DIESEL has joined the list of input costs heading towards record prices, with the fuel reaching its highest point since 2008.
According to the Australian Institute of Petroleum, the national average terminal gate price is 167c/litre – the highest since July 2008 when it reached 182c/litre. That price has translated to 175c at the bowser.
Grain Producers Australian chief executive Colin Bettles said the high diesel prices were adding to an increasing input bill for growers – with fertiliser and herbicides also at record levels.
“There’s a really big concern and focus from the industry about the rising input prices and that’s not just diesel – it’s also chemical and fertiliser,” Mr Bettles said.
“While grain prices are at good levels, farmers really need to be managing their cropping plans with the high input costs in mind.”
Mr Bettles said the main focus for GPA was fertiliser prices, but diesel was an emerging problem.
“GPA has for some time been urging the Federal Government to do what it can to help shore up domestic fuel supply for agriculture,” he said.
“We’re also calling for increased investment and support for local manufacturing of key inputs for grain producers, such as fertiliser and chemicals, to mitigate supply and price risks caused by external factors.”

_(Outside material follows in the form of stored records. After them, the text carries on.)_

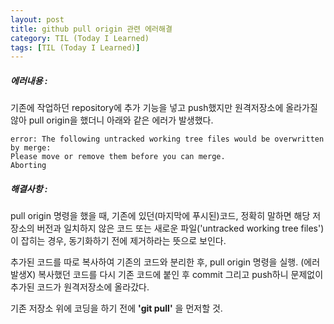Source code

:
 ```yaml
---
layout: post
title: github pull origin 관련 에러해결
category: TIL (Today I Learned)
tags: [TIL (Today I Learned)]
---
```


##### 에러내용 :

기존에 작업하던 repository에 추가 기능을 넣고 push했지만 원격저장소에 올라가질 않아
pull origin을 했더니 아래와 같은 에러가 발생했다.

```
error: The following untracked working tree files would be overwritten by merge:
Please move or remove them before you can merge.
Aborting
```

##### 해결사항 :

pull origin 명령을 했을 때, 기존에 있던(마지막에 푸시된)코드, 정확히 말하면 해당 저장소의 버전과 일치하지 않은 코드 또는 새로운 파일('untracked working tree files')이 잡히는 경우, 동기화하기 전에 제거하라는 뜻으로 보인다.

추가된 코드를 따로 복사하여 기존의 코드와 분리한 후, pull origin 명령을 실행. (에러발생X)
복사했던 코드를 다시 기존 코드에 붙인 후 commit 그리고 push하니 문제없이 추가된 코드가 원격저장소에 올라갔다.

기존 저장소 위에 코딩을 하기 전에 **'git pull'** 을 먼저할 것.

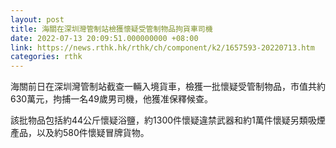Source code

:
 ```yaml
---
layout: post
title: 海關在深圳灣管制站檢獲懷疑受管制物品拘貨車司機
date: 2022-07-13 20:09:51.000000000 +08:00
link: https://news.rthk.hk/rthk/ch/component/k2/1657593-20220713.htm
categories: rthk
---
```


海關前日在深圳灣管制站截查一輛入境貨車，檢獲一批懷疑受管制物品，市值共約630萬元，拘捕一名49歲男司機，他獲准保釋候查。

該批物品包括約44公斤懷疑浴鹽，約1300件懷疑違禁武器和約1萬件懷疑另類吸煙產品，以及約580件懷疑冒牌貨物。
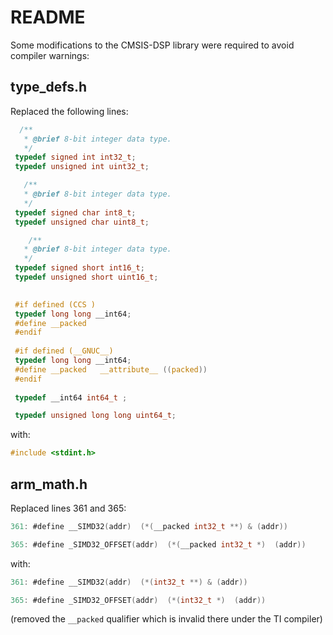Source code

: # README

Some modifications to the CMSIS-DSP library were required to avoid compiler warnings:

## type_defs.h

Replaced the following lines:
```c
  /**
   * @brief 8-bit integer data type.
   */
 typedef signed int int32_t;
 typedef unsigned int uint32_t;

   /**
   * @brief 8-bit integer data type.
   */
 typedef signed char int8_t;
 typedef unsigned char uint8_t;

    /**
   * @brief 8-bit integer data type.
   */
 typedef signed short int16_t;
 typedef unsigned short uint16_t;

  
 #if defined (CCS )
 typedef long long __int64;
 #define __packed	 
 #endif
 
 #if defined (__GNUC__)
 typedef long long __int64;
 #define __packed	__attribute__ ((packed))	 
 #endif
 
 typedef __int64 int64_t ;

 typedef unsigned long long uint64_t;
```
with:
```c
#include <stdint.h>
```

## arm_math.h

Replaced lines 361 and 365:
```c
361: #define __SIMD32(addr)  (*(__packed int32_t **) & (addr))  

365: #define _SIMD32_OFFSET(addr)  (*(__packed int32_t *)  (addr))  
```
with:
```c
361: #define __SIMD32(addr)  (*(int32_t **) & (addr))  

365: #define _SIMD32_OFFSET(addr)  (*(int32_t *)  (addr))  
```
(removed the `__packed` qualifier which is invalid there under the TI compiler)
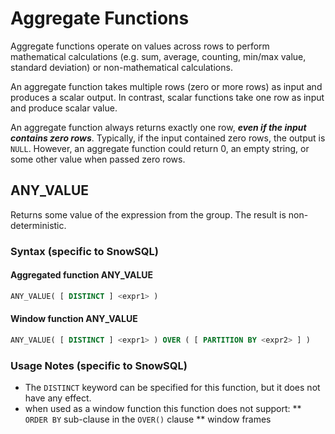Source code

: # Aggregate Functions 

Aggregate functions operate on values across rows to perform mathematical calculations (e.g. sum, average, counting, min/max value, standard deviation) or non-mathematical calculations.

An aggregate function takes multiple rows (zero or more rows) as input and produces a scalar output. In contrast, scalar functions take one row as input and produce scalar value.

An aggregate function always returns exactly one row, **_even if the input contains zero rows_**. Typically, if the input contained zero rows, the output is `NULL`. However, an aggregate function could return 0, an empty string, or some other value when passed zero rows. 

## ANY_VALUE

Returns some value of the expression from the group. The result is non-deterministic.

### Syntax (specific to SnowSQL)

#### Aggregated function ANY_VALUE

```sql
ANY_VALUE( [ DISTINCT ] <expr1> )
```

#### Window function ANY_VALUE

```sql
ANY_VALUE( [ DISTINCT ] <expr1> ) OVER ( [ PARTITION BY <expr2> ] )
```

### Usage Notes (specific to SnowSQL)

* The `DISTINCT` keyword can be specified for this function, but it does not have any effect.
* when used as a window function this function does not support:
  ** `ORDER BY` sub-clause in the `OVER()` clause
  ** window frames 


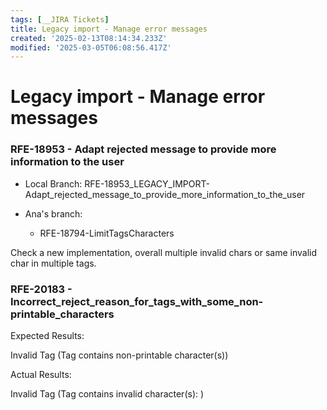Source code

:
 ```yaml
---
tags: [__JIRA Tickets]
title: Legacy import - Manage error messages
created: '2025-02-13T08:14:34.233Z'
modified: '2025-03-05T06:08:56.417Z'
---
```


# Legacy import - Manage error messages

### RFE-18953 - Adapt rejected message to provide more information to the user

- Local Branch: RFE-18953_LEGACY_IMPORT-Adapt_rejected_message_to_provide_more_information_to_the_user

- Ana's branch:
  - RFE-18794-LimitTagsCharacters

Check a new implementation, overall multiple invalid chars or same invalid char in multiple tags.

### RFE-20183 - Incorrect_reject_reason_for_tags_with_some_non-printable_characters

Expected Results: 

Invalid Tag (Tag contains non-printable character(s))

Actual Results:

Invalid Tag (Tag contains invalid character(s): <b> </b>)
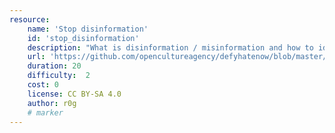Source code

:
 ```yaml
---
resource:
    name: 'Stop disinformation'
    id: 'stop_disinformation'
    description: "What is disinformation / misinformation and how to identify it."
    url: 'https://github.com/opencultureagency/defyhatenow/blob/master/CAMEROON/SocialMedia-FieldGuide/stop%20disinformation.pdf'
    duration: 20     
    difficulty:  2  
    cost: 0     
    license: CC BY-SA 4.0
    author: r0g
    # marker
---
```

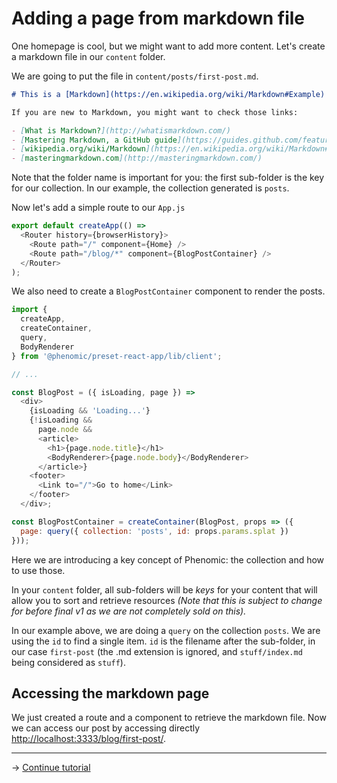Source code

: # Adding a page from markdown file

One homepage is cool, but we might want to add more content.
Let's create a markdown file in our ``content`` folder.

We are going to put the file in ``content/posts/first-post.md``.

```md
# This is a [Markdown](https://en.wikipedia.org/wiki/Markdown#Example) file

If you are new to Markdown, you might want to check those links:

- [What is Markdown?](http://whatismarkdown.com/)
- [Mastering Markdown, a GitHub guide](https://guides.github.com/features/mastering-markdown/)
- [wikipedia.org/wiki/Markdown](https://en.wikipedia.org/wiki/Markdown#Example)
- [masteringmarkdown.com](http://masteringmarkdown.com/)
```

Note that the folder name is important for you: the first sub-folder is the key
for our collection.
In our example, the collection generated is ``posts``.

Now let's add a simple route to our ``App.js``

```js
export default createApp(() =>
  <Router history={browserHistory}>
    <Route path="/" component={Home} />
    <Route path="/blog/*" component={BlogPostContainer} />
  </Router>
);
```

We also need to create a ``BlogPostContainer`` component to render the posts.

```js
import {
  createApp,
  createContainer,
  query,
  BodyRenderer
} from '@phenomic/preset-react-app/lib/client';

// ...

const BlogPost = ({ isLoading, page }) =>
  <div>
    {isLoading && 'Loading...'}
    {!isLoading &&
      page.node &&
      <article>
        <h1>{page.node.title}</h1>
        <BodyRenderer>{page.node.body}</BodyRenderer>
      </article>}
    <footer>
      <Link to="/">Go to home</Link>
    </footer>
  </div>;

const BlogPostContainer = createContainer(BlogPost, props => ({
  page: query({ collection: 'posts', id: props.params.splat })
}));
```

Here we are introducing a key concept of Phenomic: the collection and how to use
those.

In your ``content`` folder, all sub-folders will be _keys_ for your content that
will allow you to sort and retrieve resources
_(Note that this is subject to change for before final v1 as we are not
  completely sold on this)._

In our example above, we are doing a ``query`` on the collection ``posts``.
We are using the ``id`` to find a single item.
``id`` is the filename after the sub-folder, in our case ``first-post``
(the .md extension is ignored, and ``stuff/index.md`` being considered as ``stuff``).

## Accessing the markdown page

We just created a route and a component to retrieve the markdown file.
Now we can access our post by accessing directly [http://localhost:3333/blog/first-post/](http://localhost:3333/blog/first-post/).

---

→ [Continue tutorial](4.md)
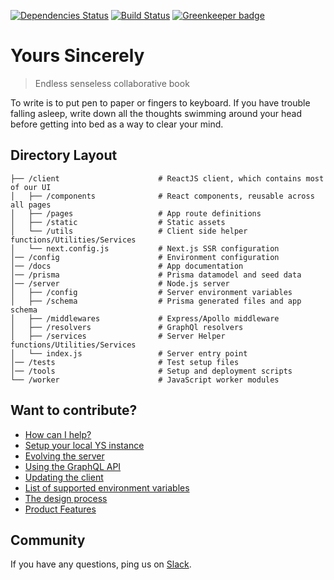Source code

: [![Dependencies Status](https://david-dm.org/its-bananas/yours-sincerely/status.svg)](https://david-dm.org/its-bananas/yours-sincerely)
[![Build Status](https://travis-ci.org/its-bananas/yours-sincerely.svg?branch=master)](https://travis-ci.org/its-bananas/yours-sincerely) [![Greenkeeper badge](https://badges.greenkeeper.io/its-bananas/yours-sincerely.svg)](https://greenkeeper.io/)

# Yours Sincerely

> Endless senseless collaborative book

To write is to put pen to paper or fingers to keyboard. If you have trouble falling asleep, write down all the thoughts swimming around your head before getting into bed as a way to clear your mind.

## Directory Layout

```
├── /client                      # ReactJS client, which contains most of our UI
│   ├── /components              # React components, reusable across all pages
│   ├── /pages                   # App route definitions
│   ├── /static                  # Static assets
│   └── /utils                   # Client side helper functions/Utilities/Services
│   └── next.config.js           # Next.js SSR configuration
│── /config                      # Environment configuration
│── /docs                        # App documentation
│── /prisma                      # Prisma datamodel and seed data
│── /server                      # Node.js server
│   ├── /config                  # Server environment variables
│   ├── /schema                  # Prisma generated files and app schema
│   ├── /middlewares             # Express/Apollo middleware
│   ├── /resolvers               # GraphQl resolvers
│   ├── /services                # Server Helper functions/Utilities/Services
│   └── index.js                 # Server entry point
│── /tests                       # Test setup files
│── /tools                       # Setup and deployment scripts
└── /worker                      # JavaScript worker modules
```

## Want to contribute?

- [How can I help?](docs/how-to-help.md)
- [Setup your local YS instance](docs/setup.md)
- [Evolving the server](docs/server.md)
- [Using the GraphQL API](docs/graphql.md)
- [Updating the client](docs/client.md)
- [List of supported environment variables](docs/environment_variables.md)
- [The design process](docs/design.md)
- [Product Features](docs/product.md)

## Community

If you have any questions, ping us on [Slack](https://itsbananas.slack.com).
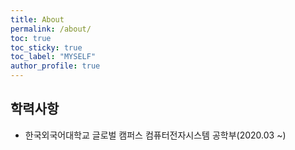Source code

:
 ```yaml
---
title: About
permalink: /about/
toc: true
toc_sticky: true
toc_label: "MYSELF"
author_profile: true
---
```


## 학력사항

- 한국외국어대학교 글로벌 캠퍼스 컴퓨터전자시스템 공학부(2020.03 ~)

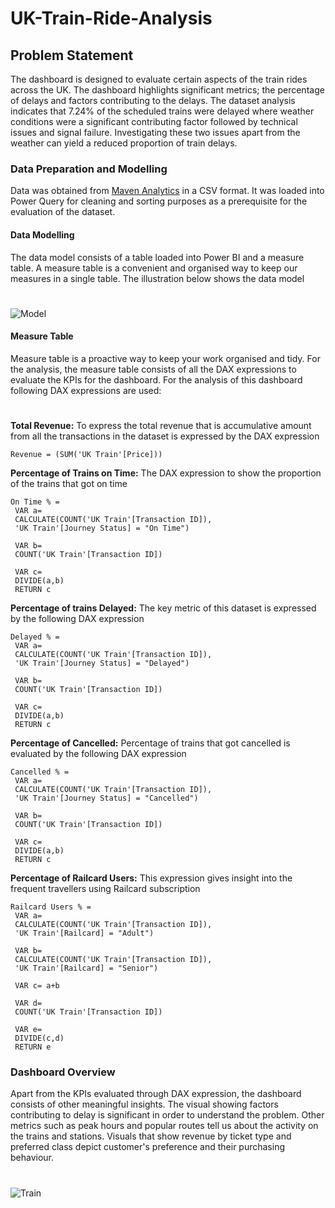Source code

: # UK-Train-Ride-Analysis

## Problem Statement
The dashboard is designed to evaluate certain aspects of the train rides across the UK. The dashboard highlights significant metrics; the percentage of delays and factors contributing to the delays. The dataset analysis indicates that 7.24% of the scheduled trains were delayed where weather conditions were a significant contributing factor followed by technical issues and signal failure. Investigating these two issues apart from the weather can yield a reduced proportion of train delays.


### Data Preparation and Modelling
Data was obtained from [Maven Analytics](https://www.mavenanalytics.io/) in a CSV format. It was loaded into Power Query for cleaning and sorting purposes as a prerequisite for the evaluation of the dataset.

#### Data Modelling
The data model consists of a table loaded into Power BI and a measure table. A measure table is a convenient and organised way to keep our measures in a single table. The illustration below shows the data model
#
![Model](https://github.com/user-attachments/assets/faaa43eb-ca3c-400b-a59b-0597b7e19211)

#### Measure Table
Measure table is a proactive way to keep your work organised and tidy. For the analysis, the measure table consists of all the DAX expressions to evaluate the KPIs for the dashboard. For the analysis of this dashboard following DAX expressions are used:
#
**Total Revenue:** To express the total revenue that is accumulative amount from all the transactions in the dataset is expressed by the DAX expression
```
Revenue = (SUM('UK Train'[Price]))
```
**Percentage of Trains on Time:** The DAX expression to show the proportion of the trains that got on time
```
On Time % = 
 VAR a=
 CALCULATE(COUNT('UK Train'[Transaction ID]),
 'UK Train'[Journey Status] = "On Time")

 VAR b=
 COUNT('UK Train'[Transaction ID])

 VAR c= 
 DIVIDE(a,b)
 RETURN c
```
**Percentage of trains Delayed:** The key metric of this dataset is expressed by the following DAX expression
```
Delayed % = 
 VAR a=
 CALCULATE(COUNT('UK Train'[Transaction ID]),
 'UK Train'[Journey Status] = "Delayed")

 VAR b=
 COUNT('UK Train'[Transaction ID])

 VAR c= 
 DIVIDE(a,b)
 RETURN c
```
**Percentage of Cancelled:** Percentage of trains that got cancelled is evaluated by the following DAX expression
```
Cancelled % = 
 VAR a=
 CALCULATE(COUNT('UK Train'[Transaction ID]),
 'UK Train'[Journey Status] = "Cancelled")

 VAR b=
 COUNT('UK Train'[Transaction ID])

 VAR c= 
 DIVIDE(a,b)
 RETURN c
```
**Percentage of Railcard Users:** This expression gives insight into the frequent travellers using Railcard subscription
```
Railcard Users % = 
 VAR a=
 CALCULATE(COUNT('UK Train'[Transaction ID]),
 'UK Train'[Railcard] = "Adult")

 VAR b=
 CALCULATE(COUNT('UK Train'[Transaction ID]),
 'UK Train'[Railcard] = "Senior")

 VAR c= a+b

 VAR d=
 COUNT('UK Train'[Transaction ID])

 VAR e= 
 DIVIDE(c,d)
 RETURN e
```
### Dashboard Overview
Apart from the KPIs evaluated through DAX expression, the dashboard consists of other meaningful insights. The visual showing factors contributing to delay is significant in order to understand the problem. Other metrics such as peak hours and popular routes tell us about the activity on the trains and stations. Visuals that show revenue by ticket type and preferred class depict customer's preference and their purchasing behaviour.
#
![Train](https://github.com/user-attachments/assets/b0bd64e2-97c5-486b-9fde-f378f1302916)
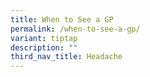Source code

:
 ```yaml
---
title: When to See a GP
permalink: /when-to-see-a-gp/
variant: tiptap
description: ""
third_nav_title: Headache
---
```

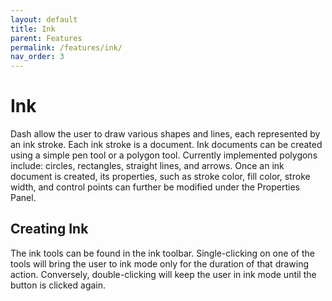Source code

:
 ```yaml
---
layout: default
title: Ink
parent: Features
permalink: /features/ink/
nav_order: 3
---
```


# Ink

Dash allow the user to draw various shapes and lines, each represented by an ink stroke. Each ink stroke is a document. Ink documents can be created using a simple pen tool or a polygon tool. Currently implemented polygons include: circles, rectangles, straight lines, and arrows. Once an ink document is created, its properties, such as stroke color, fill color, stroke width, and control points can further be modified under the Properties Panel.

## Creating Ink 

The ink tools can be found in the ink toolbar. Single-clicking on one of the tools will bring the user to ink mode only for the duration of that drawing action. Conversely, double-clicking will keep the user in ink mode until the button is clicked again.



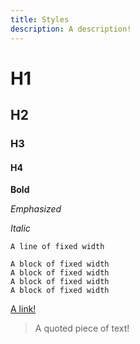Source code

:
 ```yaml
---
title: Styles
description: A description!
---
```


# H1
## H2
### H3
#### H4

**Bold**

*Emphasized*

_Italic_

`A line of fixed width`

```
A block of fixed width
A block of fixed width
A block of fixed width
A block of fixed width
```

[A link!](http://google.com?q=where+did+my+link+go%3F)

> A quoted piece of text!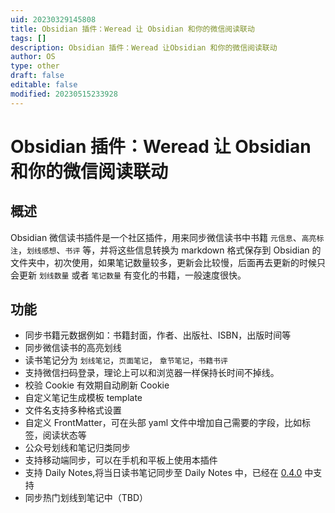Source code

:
 ```yaml
---
uid: 20230329145808
title: Obsidian 插件：Weread 让 Obsidian 和你的微信阅读联动
tags: []
description: Obsidian 插件：Weread 让Obsidian 和你的微信阅读联动
author: OS
type: other
draft: false
editable: false
modified: 20230515233928
---
```


# Obsidian 插件：Weread 让 Obsidian 和你的微信阅读联动

## 概述

Obsidian 微信读书插件是一个社区插件，用来同步微信读书中书籍 `元信息`、`高亮标注`，`划线感想`、`书评` 等，并将这些信息转换为 markdown 格式保存到 Obsidian 的文件夹中，初次使用，如果笔记数量较多，更新会比较慢，后面再去更新的时候只会更新 `划线数量` 或者 `笔记数量` 有变化的书籍，一般速度很快。

## 功能

- 同步书籍元数据例如：书籍封面，作者、出版社、ISBN，出版时间等
- 同步微信读书的高亮划线
- 读书笔记分为 `划线笔记`，`页面笔记`， `章节笔记`，`书籍书评`
- 支持微信扫码登录，理论上可以和浏览器一样保持长时间不掉线。
- 校验 Cookie 有效期自动刷新 Cookie
- 自定义笔记生成模板 template
- 文件名支持多种格式设置
- 自定义 FrontMatter，可在头部 yaml 文件中增加自己需要的字段，比如标签，阅读状态等
- 公众号划线和笔记归类同步
- 支持移动端同步，可以在手机和平板上使用本插件
- 支持 Daily Notes,将当日读书笔记同步至 Daily Notes 中，已经在 [0.4.0](https://github.com/zhaohongxuan/obsidian-weread-plugin/releases/tag/0.4.0) 中支持
- 同步热门划线到笔记中（TBD）

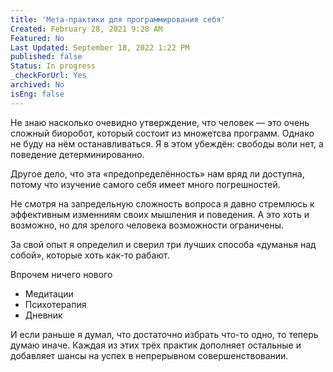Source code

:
 ```yaml
---
title: 'Мета-практики для программирования себя'
Created: February 28, 2021 9:28 AM
Featured: No
Last Updated: September 18, 2022 1:22 PM
published: false
Status: In progress
_checkForUrl: Yes
archived: No
isEng: false
---
```


Не знаю насколько очевидно утверждение, что человек — это очень сложный биоробот, который состоит из множетсва программ. Однако не буду на нём останавливаться. Я в этом убеждён: свободы воли нет, а поведение детерминированно.

Другое дело, что эта «предопределённость» нам вряд ли доступна, потому что изучение самого себя имеет много погрешностей.

Не смотря на запредельную сложность вопроса я давно стремлюсь к эффективным изменниям своих мышления и поведения. А это хоть и возможно, но для зрелого человека возможности ограничены.

За свой опыт я определил и сверил три лучших способа «думанья над собой», которые хоть как-то рабают.

Впрочем ничего нового

- Медитации
- Психотерапия
- Дневник

И если раньше я думал, что достаточно избрать что-то одно, то теперь думаю иначе. Каждая из этих трёх практик дополняет остальные и добавляет шансы на успех в непрерывном совершенствовании.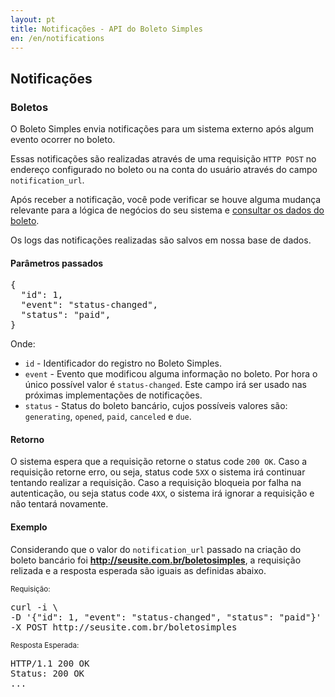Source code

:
 ```yaml
---
layout: pt
title: Notificações - API do Boleto Simples
en: /en/notifications
---
```


## Notificações

### Boletos

O Boleto Simples envia notificações para um sistema externo após algum evento ocorrer no boleto.

Essas notificações são realizadas através de uma requisição `HTTP POST` no endereço configurado no boleto ou na conta do usuário através do campo `notification_url`.

Após receber a notificação, você pode verificar se houve alguma mudança relevante para a lógica de negócios do seu sistema e [consultar os dados do boleto](/reference/v1/bank_billets/#informaes-do-boleto).

<div class="alert alert-info">Os logs das notificações realizadas são salvos em nossa base de dados.</div>

#### Parâmetros passados

<pre class="bash">{
  "id": 1,
  "event": "status-changed",
  "status": "paid",
}</pre>

Onde:

*   `id` - Identificador do registro no Boleto Simples.
*   `event` - Evento que modificou alguma informação no boleto. Por hora o único possível valor é `status-changed`. Este campo irá ser usado nas próximas implementações de notificações.
*   `status` - Status do boleto bancário, cujos possíveis valores são: `generating`, `opened`, `paid`, `canceled` e `due`.

#### Retorno

O sistema espera que a requisição retorne o status code `200 OK`. Caso a requisição retorne erro, ou seja, status code `5XX` o sistema irá continuar tentando realizar a requisição. Caso a requisição bloqueia por falha na autenticação, ou seja status code `4XX`, o sistema irá ignorar a requisição e não tentará novamente.

#### Exemplo

Considerando que o valor do `notification_url` passado na criação do boleto bancário foi **http://seusite.com.br/boletosimples**, a requisição relizada e a resposta esperada são iguais as definidas abaixo.

<small>Requisição:</small>

<pre class="bash">
curl -i \
-D '{"id": 1, "event": "status-changed", "status": "paid"}' \
-X POST http://seusite.com.br/boletosimples
</pre>

<small>Resposta Esperada:</small>

<pre class="json">
HTTP/1.1 200 OK
Status: 200 OK
...
</pre>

Oil producers fail to reach supply targets
As can be seen on the Thomas Elder Markets graph below, diesel prices directly correlate with the global oil price, which is currently seeing a substantial shortage of supply.
The shortage of fuel has been put down to the Organisation of Oil Producing Nations (OPEC), mostly Middle Eastern and African countries, and Russian-led OPEC+ not reaching a target to increase oil production in-line with increasing demand.
Many of them had cut production at the start of the pandemic as lockdowns decreased demand for fuel. But many that demand has recovered and stayed strong during the Omicron wave of COVID.
News company Reuters said many OPEC countries were struggling to ramp up output following years of under-investment.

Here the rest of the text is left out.